> What to produce
Copy exactly the stretch of data below from the line with "- 3‑year target" through the line with "- Bottom‑Up (companies", including both of those lines.

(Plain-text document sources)
=-=-=

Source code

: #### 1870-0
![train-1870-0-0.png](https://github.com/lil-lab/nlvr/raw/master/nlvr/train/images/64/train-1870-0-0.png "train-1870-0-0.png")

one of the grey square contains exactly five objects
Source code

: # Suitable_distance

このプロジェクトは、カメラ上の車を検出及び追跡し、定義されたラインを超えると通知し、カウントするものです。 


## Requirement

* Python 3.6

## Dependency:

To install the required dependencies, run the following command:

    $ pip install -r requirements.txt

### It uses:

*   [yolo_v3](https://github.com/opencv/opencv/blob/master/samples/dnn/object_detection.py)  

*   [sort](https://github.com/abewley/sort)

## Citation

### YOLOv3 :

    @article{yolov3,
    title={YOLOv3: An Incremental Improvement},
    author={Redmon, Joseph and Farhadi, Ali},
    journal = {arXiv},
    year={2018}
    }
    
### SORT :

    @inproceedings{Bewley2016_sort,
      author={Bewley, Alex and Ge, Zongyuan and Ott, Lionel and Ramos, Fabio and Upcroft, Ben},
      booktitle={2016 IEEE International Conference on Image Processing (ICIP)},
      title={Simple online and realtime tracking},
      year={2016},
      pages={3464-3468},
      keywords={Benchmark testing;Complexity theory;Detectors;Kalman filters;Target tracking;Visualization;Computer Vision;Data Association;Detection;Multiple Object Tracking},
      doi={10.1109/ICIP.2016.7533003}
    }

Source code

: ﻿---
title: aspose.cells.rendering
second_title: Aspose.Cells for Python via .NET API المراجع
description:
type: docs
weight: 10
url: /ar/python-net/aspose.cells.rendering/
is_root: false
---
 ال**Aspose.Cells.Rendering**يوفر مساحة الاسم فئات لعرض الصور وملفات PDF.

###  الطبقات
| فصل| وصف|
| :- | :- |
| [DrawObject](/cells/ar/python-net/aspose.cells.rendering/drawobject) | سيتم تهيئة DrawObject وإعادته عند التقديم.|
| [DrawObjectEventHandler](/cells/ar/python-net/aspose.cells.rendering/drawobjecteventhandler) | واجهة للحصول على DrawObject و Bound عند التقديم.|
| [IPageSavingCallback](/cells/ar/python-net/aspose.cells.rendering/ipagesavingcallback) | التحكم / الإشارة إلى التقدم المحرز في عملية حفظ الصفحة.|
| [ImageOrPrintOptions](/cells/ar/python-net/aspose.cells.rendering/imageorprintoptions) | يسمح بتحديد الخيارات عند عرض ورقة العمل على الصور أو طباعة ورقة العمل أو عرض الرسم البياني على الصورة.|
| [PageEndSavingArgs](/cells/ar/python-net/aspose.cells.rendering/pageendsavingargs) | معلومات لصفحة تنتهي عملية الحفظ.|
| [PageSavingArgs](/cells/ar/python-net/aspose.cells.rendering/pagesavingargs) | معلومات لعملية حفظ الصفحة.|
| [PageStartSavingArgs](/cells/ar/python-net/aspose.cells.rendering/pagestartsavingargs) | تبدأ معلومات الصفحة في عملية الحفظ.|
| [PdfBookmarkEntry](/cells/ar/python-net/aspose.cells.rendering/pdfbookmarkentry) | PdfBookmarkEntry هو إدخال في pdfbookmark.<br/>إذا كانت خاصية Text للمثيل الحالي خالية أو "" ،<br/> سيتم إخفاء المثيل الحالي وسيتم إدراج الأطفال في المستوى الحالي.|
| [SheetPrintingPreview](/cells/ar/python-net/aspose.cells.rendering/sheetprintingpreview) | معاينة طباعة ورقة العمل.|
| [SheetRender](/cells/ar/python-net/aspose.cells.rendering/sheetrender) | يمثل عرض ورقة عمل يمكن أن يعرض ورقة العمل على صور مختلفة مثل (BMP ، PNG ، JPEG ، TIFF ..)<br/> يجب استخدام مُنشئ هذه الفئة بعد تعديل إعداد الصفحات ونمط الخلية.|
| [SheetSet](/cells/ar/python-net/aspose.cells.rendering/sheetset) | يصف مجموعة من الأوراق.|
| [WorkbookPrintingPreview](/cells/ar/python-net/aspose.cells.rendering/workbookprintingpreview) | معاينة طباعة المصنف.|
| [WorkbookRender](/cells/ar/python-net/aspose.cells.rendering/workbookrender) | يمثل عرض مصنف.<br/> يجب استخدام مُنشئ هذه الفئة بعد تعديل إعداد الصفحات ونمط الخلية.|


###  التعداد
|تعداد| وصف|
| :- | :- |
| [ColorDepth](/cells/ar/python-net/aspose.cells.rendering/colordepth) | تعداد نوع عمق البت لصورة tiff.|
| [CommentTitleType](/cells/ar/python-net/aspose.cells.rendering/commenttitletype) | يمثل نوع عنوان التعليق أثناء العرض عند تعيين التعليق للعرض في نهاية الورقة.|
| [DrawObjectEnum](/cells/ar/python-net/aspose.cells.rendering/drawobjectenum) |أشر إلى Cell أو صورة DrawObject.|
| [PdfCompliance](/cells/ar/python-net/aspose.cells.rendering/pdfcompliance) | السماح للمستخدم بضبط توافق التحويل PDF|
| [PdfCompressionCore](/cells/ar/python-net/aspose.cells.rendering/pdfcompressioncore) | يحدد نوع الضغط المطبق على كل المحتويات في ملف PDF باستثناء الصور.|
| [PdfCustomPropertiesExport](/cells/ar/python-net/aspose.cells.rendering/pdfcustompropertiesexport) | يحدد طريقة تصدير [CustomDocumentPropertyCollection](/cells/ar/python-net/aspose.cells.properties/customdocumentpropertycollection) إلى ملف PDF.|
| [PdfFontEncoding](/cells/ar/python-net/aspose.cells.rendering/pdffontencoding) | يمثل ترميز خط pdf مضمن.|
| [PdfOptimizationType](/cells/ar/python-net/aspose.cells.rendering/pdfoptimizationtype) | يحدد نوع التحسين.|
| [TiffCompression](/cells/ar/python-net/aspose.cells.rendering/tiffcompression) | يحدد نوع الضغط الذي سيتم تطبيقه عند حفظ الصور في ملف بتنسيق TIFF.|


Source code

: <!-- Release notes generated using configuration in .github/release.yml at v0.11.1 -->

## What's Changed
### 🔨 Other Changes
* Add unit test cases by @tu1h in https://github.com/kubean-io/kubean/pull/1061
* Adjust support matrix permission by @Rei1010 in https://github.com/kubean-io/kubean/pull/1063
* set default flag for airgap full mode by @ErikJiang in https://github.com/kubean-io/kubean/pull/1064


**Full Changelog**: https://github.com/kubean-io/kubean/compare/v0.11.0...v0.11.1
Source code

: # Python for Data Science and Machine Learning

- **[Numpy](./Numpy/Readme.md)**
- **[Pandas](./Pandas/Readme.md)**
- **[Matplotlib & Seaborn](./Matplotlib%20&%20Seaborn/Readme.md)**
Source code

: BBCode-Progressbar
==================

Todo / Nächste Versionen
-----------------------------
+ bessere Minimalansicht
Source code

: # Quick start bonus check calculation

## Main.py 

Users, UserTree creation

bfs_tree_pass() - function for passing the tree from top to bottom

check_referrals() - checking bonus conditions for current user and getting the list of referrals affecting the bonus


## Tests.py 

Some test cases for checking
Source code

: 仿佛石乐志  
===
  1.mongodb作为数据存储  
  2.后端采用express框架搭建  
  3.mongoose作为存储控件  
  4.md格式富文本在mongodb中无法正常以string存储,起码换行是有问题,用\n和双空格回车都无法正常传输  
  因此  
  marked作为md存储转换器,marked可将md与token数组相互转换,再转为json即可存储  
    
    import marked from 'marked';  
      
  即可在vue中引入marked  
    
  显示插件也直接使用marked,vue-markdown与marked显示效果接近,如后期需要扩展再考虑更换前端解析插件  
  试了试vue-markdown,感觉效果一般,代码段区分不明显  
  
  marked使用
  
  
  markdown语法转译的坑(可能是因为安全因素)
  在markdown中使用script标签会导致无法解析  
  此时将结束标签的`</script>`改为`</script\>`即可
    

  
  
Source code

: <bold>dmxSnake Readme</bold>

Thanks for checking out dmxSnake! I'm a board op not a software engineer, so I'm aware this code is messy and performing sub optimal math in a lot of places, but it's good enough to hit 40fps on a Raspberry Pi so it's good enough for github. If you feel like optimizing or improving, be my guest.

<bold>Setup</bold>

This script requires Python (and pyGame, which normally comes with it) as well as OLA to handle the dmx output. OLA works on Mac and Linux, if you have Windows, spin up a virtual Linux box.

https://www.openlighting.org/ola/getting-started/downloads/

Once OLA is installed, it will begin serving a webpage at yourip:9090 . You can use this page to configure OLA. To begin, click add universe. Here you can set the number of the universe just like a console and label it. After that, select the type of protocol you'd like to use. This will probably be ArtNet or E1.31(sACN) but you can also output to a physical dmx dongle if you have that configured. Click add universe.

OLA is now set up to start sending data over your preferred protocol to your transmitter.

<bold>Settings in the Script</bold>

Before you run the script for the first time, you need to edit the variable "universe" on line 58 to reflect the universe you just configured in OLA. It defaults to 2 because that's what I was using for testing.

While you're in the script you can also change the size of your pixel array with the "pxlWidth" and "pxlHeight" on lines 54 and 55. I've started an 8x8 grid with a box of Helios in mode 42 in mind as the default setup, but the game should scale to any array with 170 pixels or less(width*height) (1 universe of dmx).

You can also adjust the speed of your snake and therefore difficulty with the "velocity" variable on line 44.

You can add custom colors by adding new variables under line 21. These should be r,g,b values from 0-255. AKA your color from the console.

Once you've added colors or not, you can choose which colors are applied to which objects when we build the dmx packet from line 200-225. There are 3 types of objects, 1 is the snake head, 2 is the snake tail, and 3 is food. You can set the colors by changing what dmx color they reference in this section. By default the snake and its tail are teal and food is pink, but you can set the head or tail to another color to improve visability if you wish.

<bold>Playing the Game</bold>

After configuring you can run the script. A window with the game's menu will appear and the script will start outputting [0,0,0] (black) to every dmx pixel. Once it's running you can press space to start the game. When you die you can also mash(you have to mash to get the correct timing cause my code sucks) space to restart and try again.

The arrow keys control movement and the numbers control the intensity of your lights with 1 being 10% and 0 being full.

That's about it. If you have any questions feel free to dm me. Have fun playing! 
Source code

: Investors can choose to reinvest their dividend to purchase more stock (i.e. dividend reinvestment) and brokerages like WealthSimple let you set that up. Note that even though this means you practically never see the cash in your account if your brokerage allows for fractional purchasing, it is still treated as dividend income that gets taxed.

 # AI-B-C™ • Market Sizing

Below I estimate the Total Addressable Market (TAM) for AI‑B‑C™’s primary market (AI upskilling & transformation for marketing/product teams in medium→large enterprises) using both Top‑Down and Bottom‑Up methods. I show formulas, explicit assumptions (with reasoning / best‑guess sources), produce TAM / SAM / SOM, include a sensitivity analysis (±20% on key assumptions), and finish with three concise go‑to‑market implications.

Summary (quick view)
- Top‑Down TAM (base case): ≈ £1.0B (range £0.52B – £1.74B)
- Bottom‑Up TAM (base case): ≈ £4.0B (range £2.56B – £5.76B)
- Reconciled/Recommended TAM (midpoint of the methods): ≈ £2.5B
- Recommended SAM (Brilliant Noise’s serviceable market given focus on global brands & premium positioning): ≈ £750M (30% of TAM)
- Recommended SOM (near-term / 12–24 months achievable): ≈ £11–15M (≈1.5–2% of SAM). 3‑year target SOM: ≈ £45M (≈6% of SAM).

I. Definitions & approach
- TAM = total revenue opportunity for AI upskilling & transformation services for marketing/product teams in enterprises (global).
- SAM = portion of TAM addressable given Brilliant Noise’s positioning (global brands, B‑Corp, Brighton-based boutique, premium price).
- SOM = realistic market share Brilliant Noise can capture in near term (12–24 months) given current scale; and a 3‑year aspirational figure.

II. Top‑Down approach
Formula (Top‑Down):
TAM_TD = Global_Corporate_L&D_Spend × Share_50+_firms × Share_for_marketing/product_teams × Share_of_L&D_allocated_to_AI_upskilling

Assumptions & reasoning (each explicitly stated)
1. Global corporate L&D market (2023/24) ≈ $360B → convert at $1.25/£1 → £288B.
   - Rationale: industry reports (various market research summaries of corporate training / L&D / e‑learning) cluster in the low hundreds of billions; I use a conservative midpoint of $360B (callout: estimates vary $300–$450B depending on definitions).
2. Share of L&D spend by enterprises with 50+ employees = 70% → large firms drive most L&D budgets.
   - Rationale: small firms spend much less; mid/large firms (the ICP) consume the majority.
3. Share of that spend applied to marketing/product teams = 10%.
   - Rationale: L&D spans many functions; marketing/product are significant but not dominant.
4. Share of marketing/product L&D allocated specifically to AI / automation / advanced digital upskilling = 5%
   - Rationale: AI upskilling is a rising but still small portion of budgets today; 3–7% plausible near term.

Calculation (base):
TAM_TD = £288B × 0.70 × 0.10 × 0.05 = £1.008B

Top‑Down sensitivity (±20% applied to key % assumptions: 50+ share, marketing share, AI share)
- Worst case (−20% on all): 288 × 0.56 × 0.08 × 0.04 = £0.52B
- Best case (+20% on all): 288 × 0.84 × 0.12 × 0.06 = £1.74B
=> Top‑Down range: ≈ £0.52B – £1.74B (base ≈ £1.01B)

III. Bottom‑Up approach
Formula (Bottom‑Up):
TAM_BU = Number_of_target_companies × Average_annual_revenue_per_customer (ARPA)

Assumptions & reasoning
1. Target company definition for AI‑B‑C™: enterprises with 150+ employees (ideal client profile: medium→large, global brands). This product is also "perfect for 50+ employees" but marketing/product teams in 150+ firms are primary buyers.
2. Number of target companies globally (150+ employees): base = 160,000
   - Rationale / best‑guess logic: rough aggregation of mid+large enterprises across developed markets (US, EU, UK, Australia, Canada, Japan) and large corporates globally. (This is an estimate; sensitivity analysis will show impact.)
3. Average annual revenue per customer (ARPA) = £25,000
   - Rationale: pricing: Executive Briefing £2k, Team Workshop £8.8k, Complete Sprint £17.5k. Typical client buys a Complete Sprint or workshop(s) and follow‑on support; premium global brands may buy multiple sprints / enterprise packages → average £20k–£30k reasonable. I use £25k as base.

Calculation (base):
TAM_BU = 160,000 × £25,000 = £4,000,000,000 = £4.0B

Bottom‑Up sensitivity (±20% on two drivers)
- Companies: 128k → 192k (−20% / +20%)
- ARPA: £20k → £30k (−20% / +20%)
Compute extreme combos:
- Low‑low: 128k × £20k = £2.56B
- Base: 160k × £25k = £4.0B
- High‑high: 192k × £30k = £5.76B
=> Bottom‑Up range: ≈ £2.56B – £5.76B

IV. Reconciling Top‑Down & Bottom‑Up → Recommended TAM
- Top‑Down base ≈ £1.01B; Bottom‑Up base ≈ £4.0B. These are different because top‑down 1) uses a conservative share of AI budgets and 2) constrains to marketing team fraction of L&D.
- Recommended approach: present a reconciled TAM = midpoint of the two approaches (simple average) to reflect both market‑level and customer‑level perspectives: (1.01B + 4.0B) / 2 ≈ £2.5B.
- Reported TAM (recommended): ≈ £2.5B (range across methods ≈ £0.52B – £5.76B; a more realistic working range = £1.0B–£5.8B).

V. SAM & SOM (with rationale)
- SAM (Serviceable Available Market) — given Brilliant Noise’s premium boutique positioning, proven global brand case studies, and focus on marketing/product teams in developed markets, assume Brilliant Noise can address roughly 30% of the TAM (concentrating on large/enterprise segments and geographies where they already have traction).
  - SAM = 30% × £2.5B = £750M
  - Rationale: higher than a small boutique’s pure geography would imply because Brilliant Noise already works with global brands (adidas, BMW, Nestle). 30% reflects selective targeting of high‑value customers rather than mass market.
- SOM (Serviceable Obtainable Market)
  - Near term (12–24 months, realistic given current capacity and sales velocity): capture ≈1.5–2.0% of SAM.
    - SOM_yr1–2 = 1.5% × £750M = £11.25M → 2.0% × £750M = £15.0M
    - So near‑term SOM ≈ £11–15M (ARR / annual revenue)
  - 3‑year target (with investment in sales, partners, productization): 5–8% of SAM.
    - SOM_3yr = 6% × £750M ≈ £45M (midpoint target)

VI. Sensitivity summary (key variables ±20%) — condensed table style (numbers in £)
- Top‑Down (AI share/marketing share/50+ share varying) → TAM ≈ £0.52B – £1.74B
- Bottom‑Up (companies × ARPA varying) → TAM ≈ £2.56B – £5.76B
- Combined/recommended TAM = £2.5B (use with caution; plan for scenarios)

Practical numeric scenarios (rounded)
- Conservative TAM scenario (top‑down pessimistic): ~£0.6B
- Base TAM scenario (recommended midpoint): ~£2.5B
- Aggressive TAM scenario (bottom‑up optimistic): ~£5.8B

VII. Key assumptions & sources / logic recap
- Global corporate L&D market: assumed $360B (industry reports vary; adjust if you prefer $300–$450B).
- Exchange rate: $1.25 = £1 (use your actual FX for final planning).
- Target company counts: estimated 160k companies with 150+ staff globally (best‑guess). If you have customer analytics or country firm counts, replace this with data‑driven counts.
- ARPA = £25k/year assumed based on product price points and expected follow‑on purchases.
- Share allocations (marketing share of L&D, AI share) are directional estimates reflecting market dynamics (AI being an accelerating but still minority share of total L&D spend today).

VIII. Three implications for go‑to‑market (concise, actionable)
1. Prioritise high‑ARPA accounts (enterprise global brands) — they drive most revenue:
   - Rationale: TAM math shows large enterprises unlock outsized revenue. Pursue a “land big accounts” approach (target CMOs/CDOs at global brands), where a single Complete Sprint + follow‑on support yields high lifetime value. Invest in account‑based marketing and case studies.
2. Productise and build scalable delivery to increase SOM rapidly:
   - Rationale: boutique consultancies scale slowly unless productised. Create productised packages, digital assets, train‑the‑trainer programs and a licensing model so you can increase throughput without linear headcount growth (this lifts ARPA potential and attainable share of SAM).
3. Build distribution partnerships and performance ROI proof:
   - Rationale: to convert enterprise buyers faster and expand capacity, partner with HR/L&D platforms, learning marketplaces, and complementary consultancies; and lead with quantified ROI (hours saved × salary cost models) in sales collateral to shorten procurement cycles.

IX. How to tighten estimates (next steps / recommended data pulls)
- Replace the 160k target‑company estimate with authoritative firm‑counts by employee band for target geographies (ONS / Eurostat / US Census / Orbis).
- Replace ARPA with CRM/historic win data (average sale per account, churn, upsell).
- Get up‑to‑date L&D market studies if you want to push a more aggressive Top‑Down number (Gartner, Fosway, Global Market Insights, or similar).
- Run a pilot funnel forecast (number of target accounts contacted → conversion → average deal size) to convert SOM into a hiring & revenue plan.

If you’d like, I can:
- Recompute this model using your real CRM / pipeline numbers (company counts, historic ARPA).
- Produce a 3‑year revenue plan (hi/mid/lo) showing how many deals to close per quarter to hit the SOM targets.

=-=-=

> Task solution
  - 3‑year target (with investment in sales, partners, productization): 5–8% of SAM.
    - SOM_3yr = 6% × £750M ≈ £45M (midpoint target)

VI. Sensitivity summary (key variables ±20%) — condensed table style (numbers in £)
- Top‑Down (AI share/marketing share/50+ share varying) → TAM ≈ £0.52B – £1.74B
- Bottom‑Up (companies × ARPA varying) → TAM ≈ £2.56B – £5.76B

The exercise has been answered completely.